◆ Given information ◆
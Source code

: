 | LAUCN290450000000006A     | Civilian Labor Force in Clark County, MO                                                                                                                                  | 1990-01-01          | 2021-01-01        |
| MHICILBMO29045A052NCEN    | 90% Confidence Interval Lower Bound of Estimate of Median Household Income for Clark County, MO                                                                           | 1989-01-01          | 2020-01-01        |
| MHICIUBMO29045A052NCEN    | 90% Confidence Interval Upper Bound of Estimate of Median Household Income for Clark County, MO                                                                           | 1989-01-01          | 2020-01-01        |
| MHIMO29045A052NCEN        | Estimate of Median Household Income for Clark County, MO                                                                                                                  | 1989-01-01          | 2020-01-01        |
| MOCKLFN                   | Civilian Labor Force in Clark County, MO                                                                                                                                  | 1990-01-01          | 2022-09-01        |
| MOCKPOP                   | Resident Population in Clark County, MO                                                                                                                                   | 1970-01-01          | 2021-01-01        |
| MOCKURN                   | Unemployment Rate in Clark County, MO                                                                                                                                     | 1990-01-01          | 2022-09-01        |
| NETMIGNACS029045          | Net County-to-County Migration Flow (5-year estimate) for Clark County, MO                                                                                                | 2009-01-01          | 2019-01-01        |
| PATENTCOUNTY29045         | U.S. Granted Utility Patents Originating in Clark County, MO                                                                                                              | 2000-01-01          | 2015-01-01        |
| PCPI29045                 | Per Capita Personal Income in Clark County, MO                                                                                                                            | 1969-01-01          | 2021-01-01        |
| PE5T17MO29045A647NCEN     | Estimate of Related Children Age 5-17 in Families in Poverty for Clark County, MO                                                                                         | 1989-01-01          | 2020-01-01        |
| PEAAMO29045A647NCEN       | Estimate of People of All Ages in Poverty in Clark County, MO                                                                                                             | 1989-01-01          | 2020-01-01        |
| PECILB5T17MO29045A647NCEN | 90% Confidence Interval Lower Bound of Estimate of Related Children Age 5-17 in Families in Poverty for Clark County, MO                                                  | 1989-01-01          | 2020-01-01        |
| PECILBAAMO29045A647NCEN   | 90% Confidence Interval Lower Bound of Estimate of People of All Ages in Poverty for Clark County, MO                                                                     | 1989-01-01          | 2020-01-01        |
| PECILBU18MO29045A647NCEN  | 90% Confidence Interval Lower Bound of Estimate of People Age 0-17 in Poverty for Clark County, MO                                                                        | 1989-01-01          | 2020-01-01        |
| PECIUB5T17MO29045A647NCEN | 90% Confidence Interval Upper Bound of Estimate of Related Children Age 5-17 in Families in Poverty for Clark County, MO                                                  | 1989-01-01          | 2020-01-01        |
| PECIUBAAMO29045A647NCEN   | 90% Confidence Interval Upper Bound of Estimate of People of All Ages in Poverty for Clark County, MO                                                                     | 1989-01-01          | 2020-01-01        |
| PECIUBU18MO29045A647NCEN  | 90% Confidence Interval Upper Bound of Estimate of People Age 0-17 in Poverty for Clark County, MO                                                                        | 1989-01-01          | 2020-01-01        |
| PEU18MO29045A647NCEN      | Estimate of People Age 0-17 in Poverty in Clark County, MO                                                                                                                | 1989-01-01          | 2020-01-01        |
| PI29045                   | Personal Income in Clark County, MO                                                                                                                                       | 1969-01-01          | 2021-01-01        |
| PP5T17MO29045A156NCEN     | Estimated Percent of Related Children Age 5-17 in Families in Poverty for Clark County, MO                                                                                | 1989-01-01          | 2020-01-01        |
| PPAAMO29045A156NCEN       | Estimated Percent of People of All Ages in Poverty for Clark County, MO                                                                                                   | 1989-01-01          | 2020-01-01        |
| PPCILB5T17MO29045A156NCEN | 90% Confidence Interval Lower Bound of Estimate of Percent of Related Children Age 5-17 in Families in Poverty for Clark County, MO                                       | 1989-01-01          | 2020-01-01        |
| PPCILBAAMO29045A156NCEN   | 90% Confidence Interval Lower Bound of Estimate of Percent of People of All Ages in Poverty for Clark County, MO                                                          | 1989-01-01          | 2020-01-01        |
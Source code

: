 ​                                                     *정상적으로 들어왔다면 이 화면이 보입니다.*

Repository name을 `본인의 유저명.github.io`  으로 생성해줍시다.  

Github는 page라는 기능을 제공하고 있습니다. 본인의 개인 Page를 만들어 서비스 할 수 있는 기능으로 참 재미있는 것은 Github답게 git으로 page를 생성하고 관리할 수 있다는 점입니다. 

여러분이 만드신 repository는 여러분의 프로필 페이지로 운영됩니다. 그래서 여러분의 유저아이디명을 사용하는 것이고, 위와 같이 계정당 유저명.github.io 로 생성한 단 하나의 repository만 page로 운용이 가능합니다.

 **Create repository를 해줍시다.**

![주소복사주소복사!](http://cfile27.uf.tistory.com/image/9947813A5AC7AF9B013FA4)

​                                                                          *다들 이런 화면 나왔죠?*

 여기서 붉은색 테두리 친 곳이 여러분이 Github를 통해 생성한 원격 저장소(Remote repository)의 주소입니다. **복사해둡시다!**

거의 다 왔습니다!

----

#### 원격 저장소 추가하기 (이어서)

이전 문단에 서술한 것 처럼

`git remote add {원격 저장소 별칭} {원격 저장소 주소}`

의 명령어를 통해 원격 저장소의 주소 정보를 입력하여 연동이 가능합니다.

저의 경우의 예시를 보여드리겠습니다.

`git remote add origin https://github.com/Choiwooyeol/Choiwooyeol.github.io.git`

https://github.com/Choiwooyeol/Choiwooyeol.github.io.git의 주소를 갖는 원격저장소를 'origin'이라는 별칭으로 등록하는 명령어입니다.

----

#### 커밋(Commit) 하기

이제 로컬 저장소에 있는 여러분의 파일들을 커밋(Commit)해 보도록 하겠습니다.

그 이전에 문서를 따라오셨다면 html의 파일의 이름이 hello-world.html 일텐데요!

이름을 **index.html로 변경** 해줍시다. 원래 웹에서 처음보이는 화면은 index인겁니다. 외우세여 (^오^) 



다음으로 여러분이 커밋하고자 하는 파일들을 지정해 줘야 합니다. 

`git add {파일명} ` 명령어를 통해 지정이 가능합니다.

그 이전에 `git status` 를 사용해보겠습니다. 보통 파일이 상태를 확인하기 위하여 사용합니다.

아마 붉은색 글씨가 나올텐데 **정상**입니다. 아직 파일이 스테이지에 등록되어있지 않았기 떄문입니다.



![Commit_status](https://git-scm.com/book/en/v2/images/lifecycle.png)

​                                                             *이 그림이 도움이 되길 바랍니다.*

◆ Work request ◆
Give back, unchanged, the run of lines in the listing above that begins at the line containing "이름을 **index.html로 변경**" and ends at the line containing "아마 붉은색 글씨가 나올텐데", both included.

◆ Finished task ◆
이름을 **index.html로 변경** 해줍시다. 원래 웹에서 처음보이는 화면은 index인겁니다. 외우세여 (^오^) 



다음으로 여러분이 커밋하고자 하는 파일들을 지정해 줘야 합니다. 

`git add {파일명} ` 명령어를 통해 지정이 가능합니다.

그 이전에 `git status` 를 사용해보겠습니다. 보통 파일이 상태를 확인하기 위하여 사용합니다.

아마 붉은색 글씨가 나올텐데 **정상**입니다. 아직 파일이 스테이지에 등록되어있지 않았기 떄문입니다.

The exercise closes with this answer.